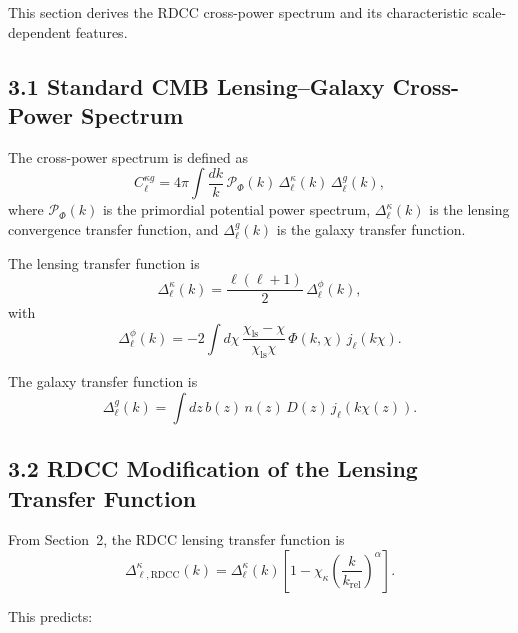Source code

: \documentclass[11pt,a4paper]{article}
\begin{document}
This section derives the RDCC cross-power spectrum and its characteristic scale-dependent 
features.

\subsection*{3.1 Standard CMB Lensing–Galaxy Cross-Power Spectrum}

The cross-power spectrum is defined as
\begin{equation}
    C_{\ell}^{\kappa g}
    = 4\pi \int \frac{dk}{k}\,
      \mathcal{P}_{\Phi}(k)\,
      \Delta_{\ell}^{\kappa}(k)\,
      \Delta_{\ell}^{g}(k),
\end{equation}
where $\mathcal{P}_{\Phi}(k)$ is the primordial potential power spectrum, 
$\Delta_{\ell}^{\kappa}(k)$ is the lensing convergence transfer function, and 
$\Delta_{\ell}^{g}(k)$ is the galaxy transfer function.

The lensing transfer function is
\begin{equation}
    \Delta_{\ell}^{\kappa}(k)
    = \frac{\ell(\ell+1)}{2}\,
      \Delta_{\ell}^{\phi}(k),
\end{equation}
with
\begin{equation}
    \Delta_{\ell}^{\phi}(k)
    = -2 \int d\chi\,
      \frac{\chi_{\mathrm{ls}}-\chi}{\chi_{\mathrm{ls}}\chi}\,
      \Phi(k,\chi)\,
      j_{\ell}(k\chi).
\end{equation}

The galaxy transfer function is
\begin{equation}
    \Delta_{\ell}^{g}(k)
    = \int dz\,
      b(z)\,n(z)\,D(z)\,
      j_{\ell}(k\chi(z)).
\end{equation}

\subsection*{3.2 RDCC Modification of the Lensing Transfer Function}

From Section~2, the RDCC lensing transfer function is
\begin{equation}
    \Delta_{\ell,\mathrm{RDCC}}^{\kappa}(k)
    = \Delta_{\ell}^{\kappa}(k)
      \left[
        1 - \chi_{\kappa}
        \left(\frac{k}{k_{\mathrm{rel}}}\right)^{\alpha}
      \right].
\end{equation}

This predicts:
\end{document}
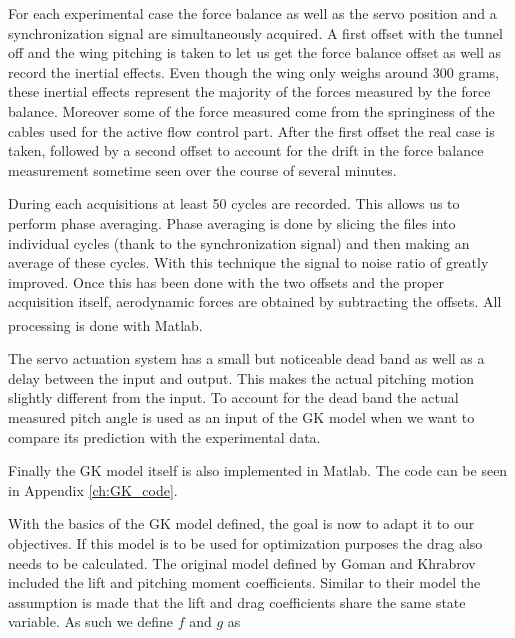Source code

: \par For each experimental case the force balance as well as the servo position and a synchronization signal are simultaneously acquired.
A first offset with the tunnel off and the wing pitching is taken to let us get the force balance offset as well as record the inertial effects.
Even though the wing only weighs around 300 grams, these inertial effects represent the majority of the forces measured by the force balance.
Moreover some of the force measured come from the springiness of the cables used for the active flow control part.
After the first offset the real case is taken, followed by a second offset to account for the drift in the force balance measurement sometime seen over the course of several minutes.

\par During each acquisitions at least 50 cycles are recorded.
This allows us to perform phase averaging.
Phase averaging is done by slicing the files into individual cycles (thank to the synchronization signal) and then making an average of these cycles.
With this technique the signal to noise ratio of greatly improved.
Once this has been done with the two offsets and the proper acquisition itself, aerodynamic forces are obtained by subtracting the offsets.
All processing is done with Matlab\textsuperscript{\textregistered}. 

\par The servo actuation system has a small but noticeable dead band as well as a delay between the input and output.
This makes the actual pitching motion slightly different from the input.
To account for the dead band the actual measured pitch angle is used as an input of the GK model when we want to compare its prediction with the experimental data.

\par Finally the GK model itself is also implemented in Matlab.
The code can be seen in Appendix \ref{ch:GK_code}.



\FloatBarrier



With the basics of the GK model defined, the goal is now to adapt it to our objectives.
If this model is to be used for optimization purposes the drag also needs to be calculated.
The original model defined by Goman and Khrabrov included the lift and pitching moment coefficients.
Similar to their model the assumption is made that the lift and drag coefficients share the same state variable.
As such we define $f$ and $g$ as

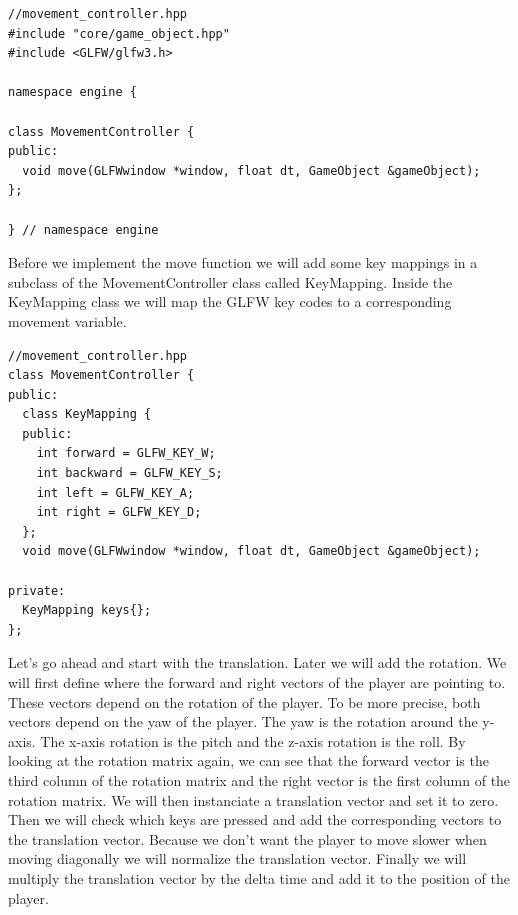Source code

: \documentclass[12pt]{report} \usepackage{preamble}
\begin{document}
\begin{lstlisting}[Language=C++]
//movement_controller.hpp
#include "core/game_object.hpp"
#include <GLFW/glfw3.h>

namespace engine {

class MovementController {
public:
  void move(GLFWwindow *window, float dt, GameObject &gameObject);
};

} // namespace engine
\end{lstlisting}

Before we implement the move function we will add some key mappings in a subclass of the MovementController class called KeyMapping.
Inside the KeyMapping class we will map the GLFW key codes to a corresponding movement variable.

\begin{lstlisting}[Language=C++]
//movement_controller.hpp
class MovementController {
public:
  class KeyMapping {
  public:
    int forward = GLFW_KEY_W;
    int backward = GLFW_KEY_S;
    int left = GLFW_KEY_A;
    int right = GLFW_KEY_D;
  };
  void move(GLFWwindow *window, float dt, GameObject &gameObject);

private:
  KeyMapping keys{};
};
\end{lstlisting}

Let's go ahead and start with the translation. Later we will add the rotation.
We will first define where the forward and right vectors of the player are pointing to.
These vectors depend on the rotation of the player. To be more precise, both vectors depend on the
yaw of the player. The yaw is the rotation around the y-axis. The x-axis rotation is the pitch and the z-axis rotation is the roll.
By looking at the rotation matrix again, we can see that the forward vector is the third column of the rotation matrix
and the right vector is the first column of the rotation matrix.  We will then instanciate a translation vector and set it to zero.
Then we will check which keys are pressed and add the corresponding vectors to the translation vector.
Because we don't want the player to move slower when moving diagonally we will normalize the translation vector.
Finally we will multiply the translation vector by the delta time and add it to the position of the player.
\end{document}
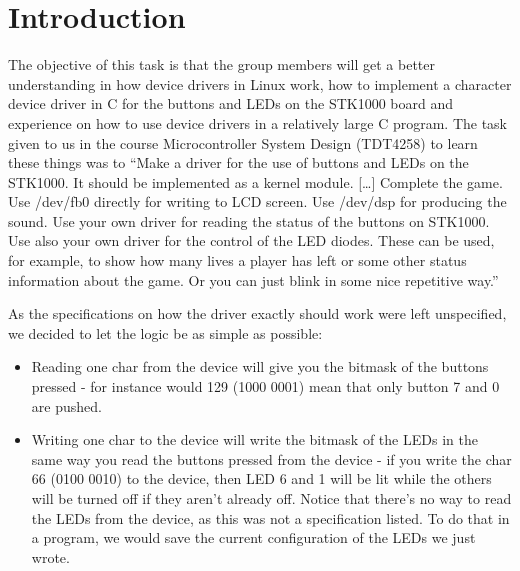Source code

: \section{Introduction}

The objective of this task is that the group members will get a better
understanding in how device drivers in Linux work, how to implement a
character device driver in C for the buttons and LEDs on the STK1000
board and experience on how to use device drivers in a relatively large
C program. The task given to us in the course Microcontroller System
Design (TDT4258) to learn these things was to ``Make a driver for the
use of buttons and LEDs on the STK1000. It should be implemented as a
kernel module. [\ldots] Complete the game. Use /dev/fb0 directly for
writing to LCD screen. Use /dev/dsp for producing the sound. Use your
own driver for reading the status of the buttons on STK1000. Use also
your own driver for the control of the LED diodes. These can be used,
for example, to show how many lives a player has left or some other
status information about the game. Or you can just blink in some nice
repetitive way.''\cite{comp}

As the specifications on how the driver exactly should work were left
unspecified, we decided to let the logic be as simple as possible:
\begin{itemize}
\item Reading one char from the device will give you the bitmask of the
      buttons pressed - for instance would 129 (1000 0001) mean that only
      button 7 and 0 are pushed. 
\item Writing one char to the device will write the bitmask of the LEDs
      in the same way you read the buttons pressed from the device - if
      you write the char 66 (0100 0010) to the device, then LED 6 and 1
      will be lit while the others will be turned off if they aren't
      already off. Notice that there's no way to read the LEDs from the
      device, as this was not a specification listed. To do that in a
      program, we would save the current configuration of the LEDs we
      just wrote.
\end{itemize}

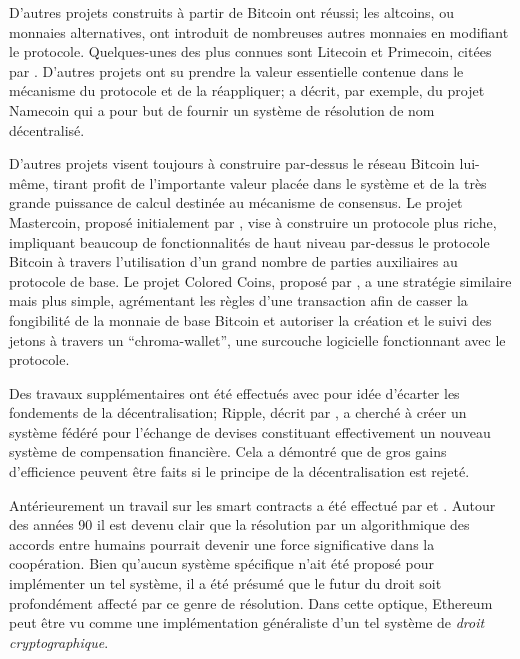 \documentclass[9pt,oneside]{amsart}
\begin{document}
\begin{multicols}{2}
D'autres projets construits à partir de Bitcoin ont réussi; les altcoins, ou monnaies alternatives, ont introduit de nombreuses autres monnaies en modifiant le protocole. Quelques-unes des plus connues sont Litecoin et Primecoin, citées par \cite{sprankel2013technical}. D'autres projets ont su prendre la valeur essentielle contenue dans le mécanisme du protocole et de la réappliquer; \cite{aron2012bitcoin} a décrit, par exemple, du projet Namecoin qui a pour but de fournir un système de résolution de nom décentralisé.

D'autres projets visent toujours à construire par-dessus le réseau Bitcoin lui-même, tirant profit de l’importante valeur placée dans le système et de la très grande puissance de calcul destinée au mécanisme de consensus. Le projet Mastercoin, proposé initialement par \cite{mastercoin2013willett}, vise à construire un protocole plus riche, impliquant beaucoup de fonctionnalités de haut niveau par-dessus le protocole Bitcoin à travers l'utilisation d'un grand nombre de parties auxiliaires au protocole de base. Le projet Colored Coins, proposé par \cite{colouredcoins2012rosenfeld}, a une stratégie similaire mais plus simple, agrémentant les règles d'une transaction afin de casser la fongibilité de la monnaie de base Bitcoin et autoriser la création  et le suivi des jetons à travers un ``chroma-wallet'', une surcouche logicielle fonctionnant avec le protocole.

Des travaux supplémentaires ont été effectués avec pour idée d'écarter les fondements de la décentralisation; Ripple, décrit par \cite{boutellier2014pirates}, a cherché à créer un système fédéré pour l'échange de devises constituant effectivement un nouveau système de compensation financière. Cela a démontré que de gros gains d'efficience peuvent être faits si le principe de la décentralisation est rejeté.

Antérieurement un travail sur les smart contracts a été effectué par \cite{szabo1997formalizing} et \cite{miller1997future}. Autour des années 90 il est devenu clair que la résolution par un algorithmique des accords entre humains pourrait devenir une force significative dans la coopération. Bien qu'aucun système spécifique n'ait été proposé pour implémenter un tel système, il a été présumé que le futur du droit soit profondément affecté par ce genre de résolution. Dans cette optique, Ethereum peut être vu comme une implémentation généraliste d'un tel système de \textit{droit cryptographique}.



\end{multicols}
\end{document}
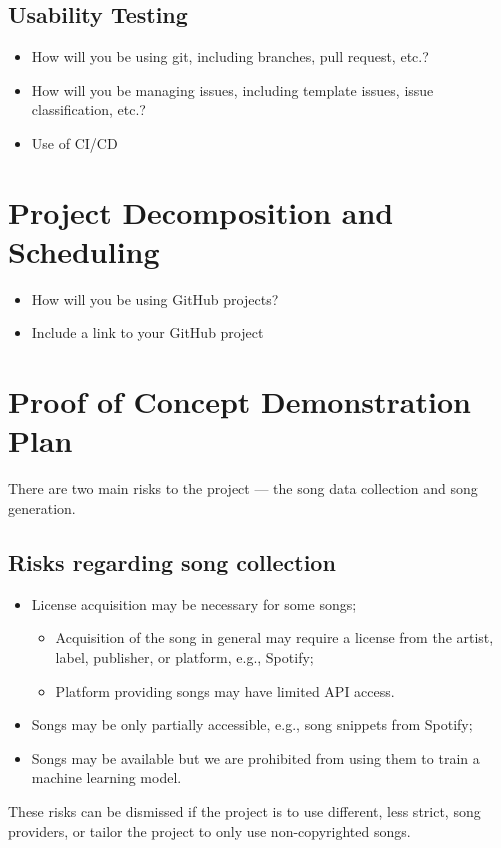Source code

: \documentclass{article}
\begin{document}
\subsection{Usability Testing}
\begin{itemize}
	\item How will you be using git, including branches, pull request, etc.?
	\item How will you be managing issues, including template issues, issue
	classification, etc.?
  \item Use of CI/CD
\end{itemize}

\section{Project Decomposition and Scheduling}

\begin{itemize}
  \item How will you be using GitHub projects?
  \item Include a link to your GitHub project
\end{itemize}


\section{Proof of Concept Demonstration Plan}
There are two main risks to the project --- the song data collection and song generation.

\subsection{Risks regarding song collection}
\begin{itemize}
  \item License acquisition may be necessary for some songs;
  \begin{itemize}
    \item Acquisition of the song in general may require a license from the artist, label, publisher, or platform, e.g., Spotify;
    \item Platform providing songs may have limited API access.
  \end{itemize}
  \item Songs may be only partially accessible, e.g., song snippets from Spotify;
  \item Songs may be available but we are prohibited from using them to train a machine learning model.
\end{itemize}
These risks can be dismissed if the project is to use different, less strict, song providers, or tailor the project to only use non-copyrighted songs.
\end{document}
※ ※ ※
Every line between the one that contains "template issues, issue" and the last line of the listing, both included, should be retyped exactly, with nothing else added.

	\item How will you be managing issues, including template issues, issue
	classification, etc.?
  \item Use of CI/CD
\end{itemize}

\section{Project Decomposition and Scheduling}

\begin{itemize}
  \item How will you be using GitHub projects?
  \item Include a link to your GitHub project
\end{itemize}


\section{Proof of Concept Demonstration Plan}
There are two main risks to the project --- the song data collection and song generation.

\subsection{Risks regarding song collection}
\begin{itemize}
  \item License acquisition may be necessary for some songs;
  \begin{itemize}
    \item Acquisition of the song in general may require a license from the artist, label, publisher, or platform, e.g., Spotify;
    \item Platform providing songs may have limited API access.
  \end{itemize}
  \item Songs may be only partially accessible, e.g., song snippets from Spotify;
  \item Songs may be available but we are prohibited from using them to train a machine learning model.
\end{itemize}
These risks can be dismissed if the project is to use different, less strict, song providers, or tailor the project to only use non-copyrighted songs.
\end{document}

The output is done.